Toxic particles linked to higher lung cancer risk

Tiny floating particles can grow semi-solid around pollutants, allowing them to last longer and travel much farther than what global climate models predicted. This discovery by environmental chemist Staci Simonich and a team of researchers at the Pacific Northwest National Laboratory and Peking University has quadrupled the estimate of global lung cancer risk to a level that is now double the allowable limit recommended by the World Health Organization.

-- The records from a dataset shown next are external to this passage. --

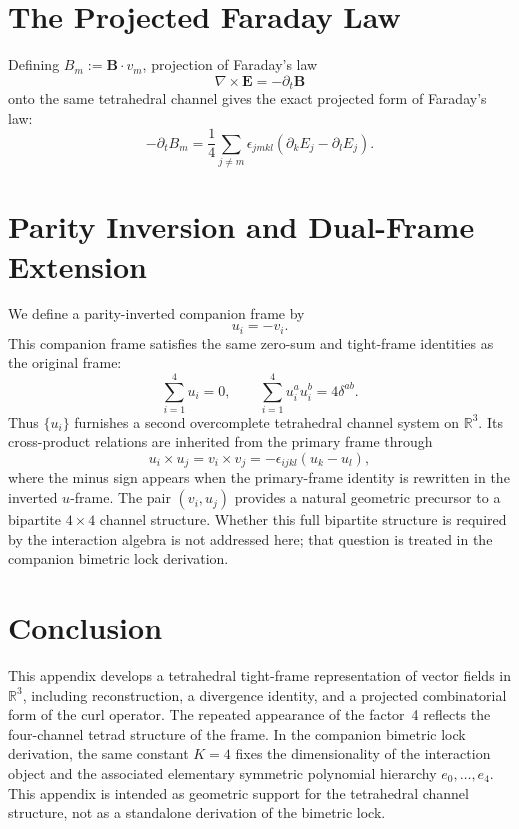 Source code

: \documentclass[11pt, letterpaper]{article}
\begin{document}
\section{The Projected Faraday Law}
Defining \(B_m := \mathbf{B} \cdot v_m\), projection of Faraday's law
\begin{equation}
    \nabla \times \mathbf{E} = -\partial_t \mathbf{B}
\end{equation}
onto the same tetrahedral channel gives the exact projected form of Faraday's law:
\begin{equation}
    -\partial_t B_m = \frac{1}{4} \sum_{j \neq m} \epsilon_{jmkl} (\partial_k E_j - \partial_l E_j).
\end{equation}

\section{Parity Inversion and Dual-Frame Extension}
We define a parity-inverted companion frame by
\begin{equation}
    u_i = -v_i.
\end{equation}
This companion frame satisfies the same zero-sum and tight-frame identities as the original frame:
\begin{equation}
    \sum_{i=1}^4 u_i = 0, \qquad \sum_{i=1}^4 u_i^a u_i^b = 4\delta^{ab}.
\end{equation}
Thus $\{u_i\}$ furnishes a second overcomplete tetrahedral channel system on $\mathbb{R}^3$. Its cross-product relations are inherited from the primary frame through
\begin{equation}
    u_i \times u_j = v_i \times v_j = -\epsilon_{ijkl}(u_k - u_l),
\end{equation}
where the minus sign appears when the primary-frame identity is rewritten in the inverted $u$-frame. The pair $(v_i, u_j)$ provides a natural geometric precursor to a bipartite $4 \times 4$ channel structure. Whether this full bipartite structure is required by the interaction algebra is not addressed here; that question is treated in the companion bimetric lock derivation.

\section*{Conclusion}
This appendix develops a tetrahedral tight-frame representation of vector fields in $\mathbb{R}^3$, including reconstruction, a divergence identity, and a projected combinatorial form of the curl operator. The repeated appearance of the factor~4 reflects the four-channel tetrad structure of the frame. In the companion bimetric lock derivation, the same constant $K=4$ fixes the dimensionality of the interaction object and the associated elementary symmetric polynomial hierarchy $e_0,\dots,e_4$. This appendix is intended as geometric support for the tetrahedral channel structure, not as a standalone derivation of the bimetric lock.
\end{document}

Published recently in the Proceedings of the National Academy of Sciences, the research solves a longstanding atmospheric mystery: Why have field samples of toxic polycyclic aromatic hydrocarbons (PAHs) in the atmosphere been consistently more abundant than predicted by models based on lab measurements?

Staci Simonich, professor of chemistry and of environmental and molecular toxicology

PAHs are the inevitable byproduct of any organic combustion, such as burning wood or coal. They are also toxic, contributing to lung cancer and other health problems, and hence a criteria pollutant in many countries.  In the lab, PAHs degrade quickly when exposed to ozone, but Simonich demonstrated that in real atmospheric conditions, PAHs are often coated by organic aerosol (OA), effectively shielding them from ozone exposure. The OA coating is temperature- and humidity-dependent, allowing faster degradation over warmer, tropical areas than middle/higher latitudes. The longer life PAH also allows it to travel far from its point of origin, carried by wind currents.

The study also challenges prior models that have assumed that PAH is completely degraded when exposed to ozone. Lab experiments that more closely simulate the more complex conditions in the actual atmosphere show that some oxidized PAHs remain only partly degraded and particle-bound. Some of these particles have been shown to be toxic and/or direct-acting mutagens.

To test their theory locally, Simonich’s team compared their model’s predictions of PAHs to concentrations actually measured by Oregon State scientists at the top of Mount Bachelor.

“Our team found that the predictions with the new shielded models of PAHs came in at concentrations similar to what we measured on the mountain,” said Simonich, an international expert on the transport of PAHs.

“The level of PAHs we measured on Mount Bachelor was four times higher than previous models had predicted, and there’s evidence the aerosols came all the way from the other side of the Pacific Ocean.”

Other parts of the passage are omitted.